**Exercise prompt**
Read through the listing, and wherever a line holds the word "Linux", return it.
━━ Data for this task
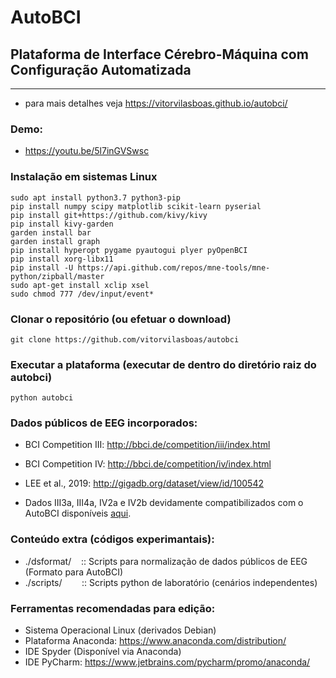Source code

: # AutoBCI

## Plataforma de Interface Cérebro-Máquina com Configuração Automatizada
---
* para mais detalhes veja https://vitorvilasboas.github.io/autobci/

### Demo: 
- https://youtu.be/5l7inGVSwsc

### Instalação em sistemas Linux ##
```shell
sudo apt install python3.7 python3-pip
pip install numpy scipy matplotlib scikit-learn pyserial
pip install git+https://github.com/kivy/kivy
pip install kivy-garden
garden install bar
garden install graph
pip install hyperopt pygame pyautogui plyer pyOpenBCI
pip install xorg-libx11
pip install -U https://api.github.com/repos/mne-tools/mne-python/zipball/master
sudo apt-get install xclip xsel
sudo chmod 777 /dev/input/event*
```

### Clonar o repositório (ou efetuar o download)
```shell
git clone https://github.com/vitorvilasboas/autobci
```

### Executar a plataforma (executar de dentro do diretório raiz do autobci)
```shell
python autobci
```

### Dados públicos de EEG incorporados: ###
* BCI Competition III: http://bbci.de/competition/iii/index.html
* BCI Competition IV: http://bbci.de/competition/iv/index.html
* LEE et al., 2019: http://gigadb.org/dataset/view/id/100542

* Dados III3a, III4a, IV2a e IV2b devidamente compatibilizados com o AutoBCI disponíveis <a href="https://iftoedubr-my.sharepoint.com/:u:/g/personal/vitorvilasboas_ifto_edu_br/EUNu9fhzsUBJudJuNybEX38B2-xhEln8z0SZjUau0XI3ag?e=FtWXp1" target="blank">aqui</a>.

### Conteúdo extra (códigos experimantais):
* ./dsformat/ &nbsp;&nbsp; :: Scripts para normalização de dados públicos de EEG (Formato para AutoBCI)
* ./scripts/ &nbsp;&nbsp;&nbsp;&nbsp;&nbsp;&nbsp; :: Scripts python de laboratório (cenários independentes)

### Ferramentas recomendadas para edição: ###

* Sistema Operacional Linux (derivados Debian)
* Plataforma Anaconda: https://www.anaconda.com/distribution/
* IDE Spyder (Disponível via Anaconda)
* IDE PyCharm: https://www.jetbrains.com/pycharm/promo/anaconda/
━━━━
**Written answer**
### Instalação em sistemas Linux ##
* Sistema Operacional Linux (derivados Debian)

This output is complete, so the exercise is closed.